Economic recovery around the world could come faster if any COVID-19 vaccine is made available to all as a public good, World Health Organization Director General Tedros Adhanom Ghebreyesus said on Thursday.
He was speaking in an online panel discussion with members of the Aspen Security Forum in the United States moderated by the NBC network.
“Sharing vaccines or sharing other tools actually helps the world to recover together. The economic recovery can be faster and the damage from COVID-19 could be less,” Tedros said.
“Vaccine nationalism is not good, it will not help us,” he said in an allusion to the competitive scramble of nations and pharmaceutical researchers to come up with an effective vaccine and order as many doses as possible in advance.
Tedros had said on Monday that while the coronavirus was the biggest health emergency since the early 20th century, the international race for a vaccine was also “unprecedented”.
“We must seize this moment to come together in national unity and global solidarity to control COVID-19,” he told Thursday’s forum. “No country will be safe until we are all safe.”
Ryan also said authorities should be able to demonstrate the efficacy of a coronavirus vaccine via traditional clinical trials rather than “human challenge” studies.
He was referring to the intentional exposure of vaccinated volunteers to a virus to see whether the vaccine works.
U.S. President Donald Trump said on Thursday it was possible the United States would have a coronavirus vaccine before the Nov. 3 election – a more optimistic forecast than timing put forth by his own White House health experts.
Trump has accused the WHO of becoming a puppet for China – where the coronavirus outbreak first surfaced late last year – during the COVID-19 pandemic and given notice that the United States will quit the agency in a year’s time.
The United States is the biggest overall donor to the WHO and had contributed more than $800 million by the end of 2019 for the 2018-19 biennial funding period.
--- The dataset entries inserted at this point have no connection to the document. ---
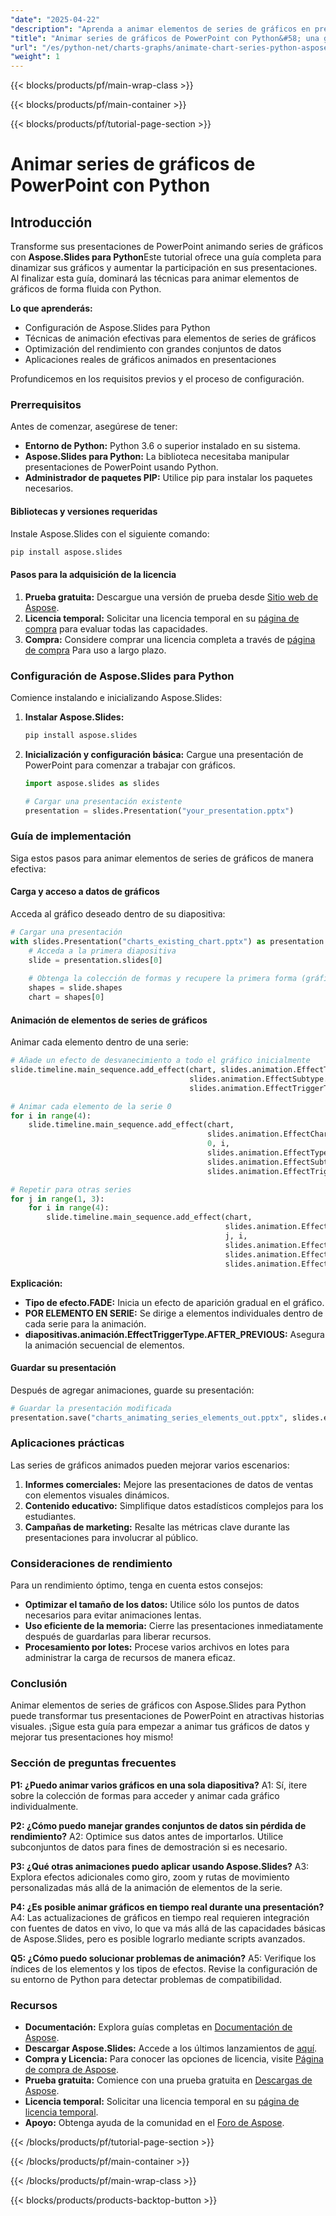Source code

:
```yaml
---
"date": "2025-04-22"
"description": "Aprenda a animar elementos de series de gráficos en presentaciones de PowerPoint con Aspose.Slides para Python. Mejore sus visualizaciones de datos y capte la atención de su audiencia eficazmente."
"title": "Animar series de gráficos de PowerPoint con Python&#58; una guía con Aspose.Slides"
"url": "/es/python-net/charts-graphs/animate-chart-series-python-aspose-slides-tutorial/"
"weight": 1
---
```


{{< blocks/products/pf/main-wrap-class >}}

{{< blocks/products/pf/main-container >}}

{{< blocks/products/pf/tutorial-page-section >}}
# Animar series de gráficos de PowerPoint con Python

## Introducción

Transforme sus presentaciones de PowerPoint animando series de gráficos con **Aspose.Slides para Python**Este tutorial ofrece una guía completa para dinamizar sus gráficos y aumentar la participación en sus presentaciones. Al finalizar esta guía, dominará las técnicas para animar elementos de gráficos de forma fluida con Python.

**Lo que aprenderás:**
- Configuración de Aspose.Slides para Python
- Técnicas de animación efectivas para elementos de series de gráficos
- Optimización del rendimiento con grandes conjuntos de datos
- Aplicaciones reales de gráficos animados en presentaciones

Profundicemos en los requisitos previos y el proceso de configuración.

### Prerrequisitos
Antes de comenzar, asegúrese de tener:

- **Entorno de Python:** Python 3.6 o superior instalado en su sistema.
- **Aspose.Slides para Python:** La biblioteca necesitaba manipular presentaciones de PowerPoint usando Python.
- **Administrador de paquetes PIP:** Utilice pip para instalar los paquetes necesarios.

#### Bibliotecas y versiones requeridas
Instale Aspose.Slides con el siguiente comando:
```bash
pip install aspose.slides
```

#### Pasos para la adquisición de la licencia
1. **Prueba gratuita:** Descargue una versión de prueba desde [Sitio web de Aspose](https://releases.aspose.com/slides/python-net/).
2. **Licencia temporal:** Solicitar una licencia temporal en su [página de compra](https://purchase.aspose.com/temporary-license/) para evaluar todas las capacidades.
3. **Compra:** Considere comprar una licencia completa a través de [página de compra](https://purchase.aspose.com/buy) Para uso a largo plazo.

### Configuración de Aspose.Slides para Python
Comience instalando e inicializando Aspose.Slides:

1. **Instalar Aspose.Slides:**
   ```bash
   pip install aspose.slides
   ```
2. **Inicialización y configuración básica:**
   Cargue una presentación de PowerPoint para comenzar a trabajar con gráficos.
   
   ```python
   import aspose.slides as slides

   # Cargar una presentación existente
   presentation = slides.Presentation("your_presentation.pptx")
   ```

### Guía de implementación
Siga estos pasos para animar elementos de series de gráficos de manera efectiva:

#### Carga y acceso a datos de gráficos
Acceda al gráfico deseado dentro de su diapositiva:

```python
# Cargar una presentación
with slides.Presentation("charts_existing_chart.pptx") as presentation:
    # Acceda a la primera diapositiva
    slide = presentation.slides[0]
    
    # Obtenga la colección de formas y recupere la primera forma (gráfico)
    shapes = slide.shapes
    chart = shapes[0]
```

#### Animación de elementos de series de gráficos
Animar cada elemento dentro de una serie:

```python
# Añade un efecto de desvanecimiento a todo el gráfico inicialmente
slide.timeline.main_sequence.add_effect(chart, slides.animation.EffectType.FADE, 
                                        slides.animation.EffectSubtype.NONE, 
                                        slides.animation.EffectTriggerType.AFTER_PREVIOUS)

# Animar cada elemento de la serie 0
for i in range(4):
    slide.timeline.main_sequence.add_effect(chart, 
                                            slides.animation.EffectChartMinorGroupingType.BY_ELEMENT_IN_SERIES,
                                            0, i, 
                                            slides.animation.EffectType.APPEAR,
                                            slides.animation.EffectSubtype.NONE,
                                            slides.animation.EffectTriggerType.AFTER_PREVIOUS)

# Repetir para otras series
for j in range(1, 3):
    for i in range(4):
        slide.timeline.main_sequence.add_effect(chart, 
                                                slides.animation.EffectChartMinorGroupingType.BY_ELEMENT_IN_SERIES,
                                                j, i, 
                                                slides.animation.EffectType.APPEAR,
                                                slides.animation.EffectSubtype.NONE,
                                                slides.animation.EffectTriggerType.AFTER_PREVIOUS)
```

**Explicación:**
- **Tipo de efecto.FADE:** Inicia un efecto de aparición gradual en el gráfico.
- **POR ELEMENTO EN SERIE:** Se dirige a elementos individuales dentro de cada serie para la animación.
- **diapositivas.animación.EffectTriggerType.AFTER_PREVIOUS:** Asegura la animación secuencial de elementos.

#### Guardar su presentación
Después de agregar animaciones, guarde su presentación:

```python
# Guardar la presentación modificada
presentation.save("charts_animating_series_elements_out.pptx", slides.export.SaveFormat.PPTX)
```

### Aplicaciones prácticas
Las series de gráficos animados pueden mejorar varios escenarios:

1. **Informes comerciales:** Mejore las presentaciones de datos de ventas con elementos visuales dinámicos.
2. **Contenido educativo:** Simplifique datos estadísticos complejos para los estudiantes.
3. **Campañas de marketing:** Resalte las métricas clave durante las presentaciones para involucrar al público.

### Consideraciones de rendimiento
Para un rendimiento óptimo, tenga en cuenta estos consejos:
- **Optimizar el tamaño de los datos:** Utilice sólo los puntos de datos necesarios para evitar animaciones lentas.
- **Uso eficiente de la memoria:** Cierre las presentaciones inmediatamente después de guardarlas para liberar recursos.
- **Procesamiento por lotes:** Procese varios archivos en lotes para administrar la carga de recursos de manera eficaz.

### Conclusión
Animar elementos de series de gráficos con Aspose.Slides para Python puede transformar tus presentaciones de PowerPoint en atractivas historias visuales. ¡Sigue esta guía para empezar a animar tus gráficos de datos y mejorar tus presentaciones hoy mismo!

### Sección de preguntas frecuentes
**P1: ¿Puedo animar varios gráficos en una sola diapositiva?**
A1: Sí, itere sobre la colección de formas para acceder y animar cada gráfico individualmente.

**P2: ¿Cómo puedo manejar grandes conjuntos de datos sin pérdida de rendimiento?**
A2: Optimice sus datos antes de importarlos. Utilice subconjuntos de datos para fines de demostración si es necesario.

**P3: ¿Qué otras animaciones puedo aplicar usando Aspose.Slides?**
A3: Explora efectos adicionales como giro, zoom y rutas de movimiento personalizadas más allá de la animación de elementos de la serie.

**P4: ¿Es posible animar gráficos en tiempo real durante una presentación?**
A4: Las actualizaciones de gráficos en tiempo real requieren integración con fuentes de datos en vivo, lo que va más allá de las capacidades básicas de Aspose.Slides, pero es posible lograrlo mediante scripts avanzados.

**Q5: ¿Cómo puedo solucionar problemas de animación?**
A5: Verifique los índices de los elementos y los tipos de efectos. Revise la configuración de su entorno de Python para detectar problemas de compatibilidad.

### Recursos
- **Documentación:** Explora guías completas en [Documentación de Aspose](https://reference.aspose.com/slides/python-net/).
- **Descargar Aspose.Slides:** Accede a los últimos lanzamientos de [aquí](https://releases.aspose.com/slides/python-net/).
- **Compra y Licencia:** Para conocer las opciones de licencia, visite [Página de compra de Aspose](https://purchase.aspose.com/buy).
- **Prueba gratuita:** Comience con una prueba gratuita en [Descargas de Aspose](https://releases.aspose.com/slides/python-net/).
- **Licencia temporal:** Solicitar una licencia temporal en su [página de licencia temporal](https://purchase.aspose.com/temporary-license/).
- **Apoyo:** Obtenga ayuda de la comunidad en el [Foro de Aspose](https://forum.aspose.com/c/slides/11).

{{< /blocks/products/pf/tutorial-page-section >}}

{{< /blocks/products/pf/main-container >}}

{{< /blocks/products/pf/main-wrap-class >}}

{{< blocks/products/products-backtop-button >}}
But Tedros, who has denied that the WHO answers to China or any other country, told the panel that the main damage from the Trump administration’s move to exit the Geneva-based agency would not be the loss of funding.
“The problem is not about the money, it’s not the financing…, it’s actually the relationship with the U.S. That is more important for the WHO – the void, not the financial. And we hope then U.S. will reconsider its position,” he said.